#### Dataset excerpts:
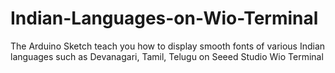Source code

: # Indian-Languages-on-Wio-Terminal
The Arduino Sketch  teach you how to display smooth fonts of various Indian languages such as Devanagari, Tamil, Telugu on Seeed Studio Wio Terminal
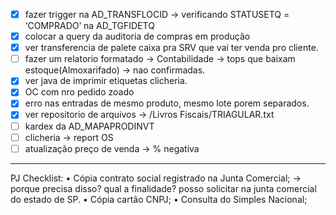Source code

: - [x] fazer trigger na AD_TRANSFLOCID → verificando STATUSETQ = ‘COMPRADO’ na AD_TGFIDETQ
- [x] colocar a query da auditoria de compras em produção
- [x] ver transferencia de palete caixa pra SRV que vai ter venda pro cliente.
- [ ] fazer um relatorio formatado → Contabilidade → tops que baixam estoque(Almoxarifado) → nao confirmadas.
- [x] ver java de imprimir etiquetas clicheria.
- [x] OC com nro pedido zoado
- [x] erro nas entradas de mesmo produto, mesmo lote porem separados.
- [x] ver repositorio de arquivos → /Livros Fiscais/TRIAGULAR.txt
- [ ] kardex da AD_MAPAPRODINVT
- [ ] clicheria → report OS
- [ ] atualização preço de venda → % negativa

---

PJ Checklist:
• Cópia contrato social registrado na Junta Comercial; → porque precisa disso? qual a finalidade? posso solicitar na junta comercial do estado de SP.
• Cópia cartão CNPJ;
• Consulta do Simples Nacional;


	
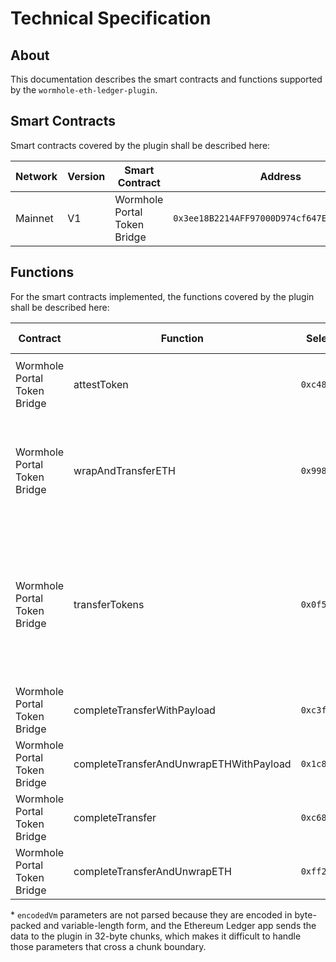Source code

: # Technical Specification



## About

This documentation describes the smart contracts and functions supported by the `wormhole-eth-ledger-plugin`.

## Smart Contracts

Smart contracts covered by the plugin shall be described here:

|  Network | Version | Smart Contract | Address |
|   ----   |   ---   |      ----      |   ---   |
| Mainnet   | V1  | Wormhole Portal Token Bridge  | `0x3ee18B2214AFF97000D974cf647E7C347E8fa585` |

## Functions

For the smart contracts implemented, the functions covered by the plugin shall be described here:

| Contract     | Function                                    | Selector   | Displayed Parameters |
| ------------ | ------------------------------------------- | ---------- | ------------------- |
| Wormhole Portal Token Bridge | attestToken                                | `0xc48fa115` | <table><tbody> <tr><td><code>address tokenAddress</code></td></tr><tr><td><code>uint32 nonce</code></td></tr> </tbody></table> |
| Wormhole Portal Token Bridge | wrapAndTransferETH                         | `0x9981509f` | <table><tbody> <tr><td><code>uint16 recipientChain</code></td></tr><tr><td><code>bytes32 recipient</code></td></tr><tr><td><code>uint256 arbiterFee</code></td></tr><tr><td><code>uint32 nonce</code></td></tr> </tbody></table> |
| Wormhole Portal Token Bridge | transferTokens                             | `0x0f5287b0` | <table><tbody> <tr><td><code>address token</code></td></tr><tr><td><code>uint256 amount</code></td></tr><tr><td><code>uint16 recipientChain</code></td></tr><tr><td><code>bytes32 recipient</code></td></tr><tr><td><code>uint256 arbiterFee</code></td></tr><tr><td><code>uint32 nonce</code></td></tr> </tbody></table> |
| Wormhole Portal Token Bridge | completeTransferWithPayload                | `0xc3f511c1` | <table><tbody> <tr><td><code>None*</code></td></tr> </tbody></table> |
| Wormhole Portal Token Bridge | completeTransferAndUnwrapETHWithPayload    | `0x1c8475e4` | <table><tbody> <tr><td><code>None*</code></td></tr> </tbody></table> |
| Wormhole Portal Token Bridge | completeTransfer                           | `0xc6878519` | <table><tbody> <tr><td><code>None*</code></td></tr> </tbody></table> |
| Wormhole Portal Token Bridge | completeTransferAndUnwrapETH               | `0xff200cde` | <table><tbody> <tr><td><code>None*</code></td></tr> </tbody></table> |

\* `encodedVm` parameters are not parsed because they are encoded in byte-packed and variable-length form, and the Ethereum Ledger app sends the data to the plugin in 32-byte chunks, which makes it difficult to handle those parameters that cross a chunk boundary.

#### WHAT THE TASK ASKS:
Pictures aside, print exactly the lines above starting with the one containing "Cópia cartão CNPJ;" and going on through the one containing "Bridge | transferTokens".

#### RESPONSE TO THIS TASK:
• Cópia cartão CNPJ;
• Consulta do Simples Nacional;


	
Source code

: # Technical Specification



## About

This documentation describes the smart contracts and functions supported by the `wormhole-eth-ledger-plugin`.

## Smart Contracts

Smart contracts covered by the plugin shall be described here:

|  Network | Version | Smart Contract | Address |
|   ----   |   ---   |      ----      |   ---   |
| Mainnet   | V1  | Wormhole Portal Token Bridge  | `0x3ee18B2214AFF97000D974cf647E7C347E8fa585` |

## Functions

For the smart contracts implemented, the functions covered by the plugin shall be described here:

| Contract     | Function                                    | Selector   | Displayed Parameters |
| ------------ | ------------------------------------------- | ---------- | ------------------- |
| Wormhole Portal Token Bridge | attestToken                                | `0xc48fa115` | <table><tbody> <tr><td><code>address tokenAddress</code></td></tr><tr><td><code>uint32 nonce</code></td></tr> </tbody></table> |
| Wormhole Portal Token Bridge | wrapAndTransferETH                         | `0x9981509f` | <table><tbody> <tr><td><code>uint16 recipientChain</code></td></tr><tr><td><code>bytes32 recipient</code></td></tr><tr><td><code>uint256 arbiterFee</code></td></tr><tr><td><code>uint32 nonce</code></td></tr> </tbody></table> |
| Wormhole Portal Token Bridge | transferTokens                             | `0x0f5287b0` | <table><tbody> <tr><td><code>address token</code></td></tr><tr><td><code>uint256 amount</code></td></tr><tr><td><code>uint16 recipientChain</code></td></tr><tr><td><code>bytes32 recipient</code></td></tr><tr><td><code>uint256 arbiterFee</code></td></tr><tr><td><code>uint32 nonce</code></td></tr> </tbody></table> |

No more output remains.